Top of RECORDS FOR THIS TASK

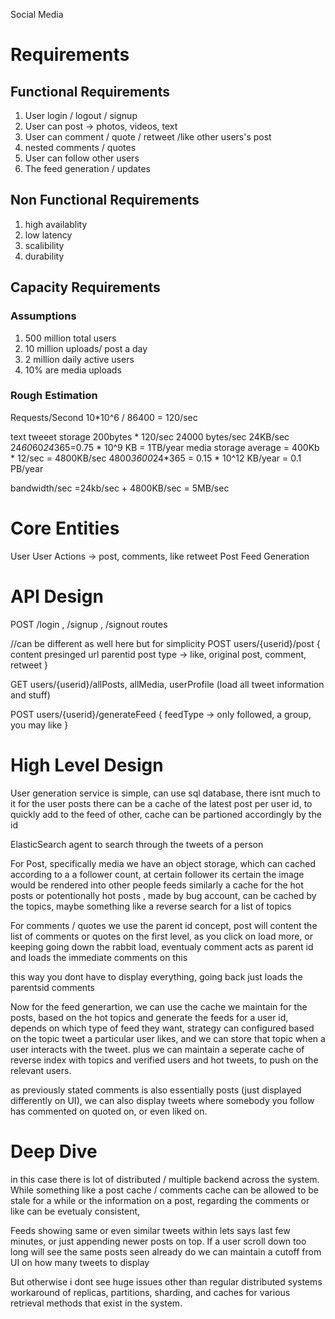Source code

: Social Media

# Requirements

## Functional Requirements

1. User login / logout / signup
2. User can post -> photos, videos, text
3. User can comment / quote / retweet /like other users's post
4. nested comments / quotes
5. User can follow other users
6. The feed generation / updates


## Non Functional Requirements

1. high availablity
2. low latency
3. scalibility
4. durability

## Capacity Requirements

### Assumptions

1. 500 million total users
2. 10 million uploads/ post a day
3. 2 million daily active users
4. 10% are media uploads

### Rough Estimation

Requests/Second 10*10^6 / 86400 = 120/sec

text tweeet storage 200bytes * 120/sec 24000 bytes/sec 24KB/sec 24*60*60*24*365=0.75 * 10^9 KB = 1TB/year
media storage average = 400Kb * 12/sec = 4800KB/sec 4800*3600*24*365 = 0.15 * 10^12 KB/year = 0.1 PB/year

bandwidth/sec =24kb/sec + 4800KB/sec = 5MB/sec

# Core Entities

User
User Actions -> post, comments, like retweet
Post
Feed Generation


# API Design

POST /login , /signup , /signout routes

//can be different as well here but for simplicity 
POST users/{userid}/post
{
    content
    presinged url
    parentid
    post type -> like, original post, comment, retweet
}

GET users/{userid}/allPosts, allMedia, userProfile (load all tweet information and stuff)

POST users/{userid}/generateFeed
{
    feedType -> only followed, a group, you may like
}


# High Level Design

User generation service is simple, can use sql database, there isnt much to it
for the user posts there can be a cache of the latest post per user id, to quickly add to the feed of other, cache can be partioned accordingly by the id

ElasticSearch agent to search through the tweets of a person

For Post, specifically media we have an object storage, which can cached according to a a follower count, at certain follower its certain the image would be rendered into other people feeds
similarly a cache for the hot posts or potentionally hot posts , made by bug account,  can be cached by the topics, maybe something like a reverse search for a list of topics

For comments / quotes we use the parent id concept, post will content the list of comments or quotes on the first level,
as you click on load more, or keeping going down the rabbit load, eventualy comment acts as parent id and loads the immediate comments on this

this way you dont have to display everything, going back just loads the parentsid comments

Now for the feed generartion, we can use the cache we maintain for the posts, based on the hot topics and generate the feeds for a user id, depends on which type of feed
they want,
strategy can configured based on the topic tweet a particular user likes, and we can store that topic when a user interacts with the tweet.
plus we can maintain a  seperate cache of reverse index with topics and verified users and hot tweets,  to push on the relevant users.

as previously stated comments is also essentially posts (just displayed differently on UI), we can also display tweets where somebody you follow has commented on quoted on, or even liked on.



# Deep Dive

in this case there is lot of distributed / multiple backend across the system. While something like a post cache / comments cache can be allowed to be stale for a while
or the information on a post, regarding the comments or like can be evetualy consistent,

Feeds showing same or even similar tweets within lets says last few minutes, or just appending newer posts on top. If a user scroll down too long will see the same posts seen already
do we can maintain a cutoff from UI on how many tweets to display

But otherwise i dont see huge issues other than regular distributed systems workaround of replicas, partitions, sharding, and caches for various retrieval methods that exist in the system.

Bottom of RECORDS FOR THIS TASK

# TRY IT
For the string "year", tally the lines above that contain it and give only the figure.

# EXERCISE RESULT
2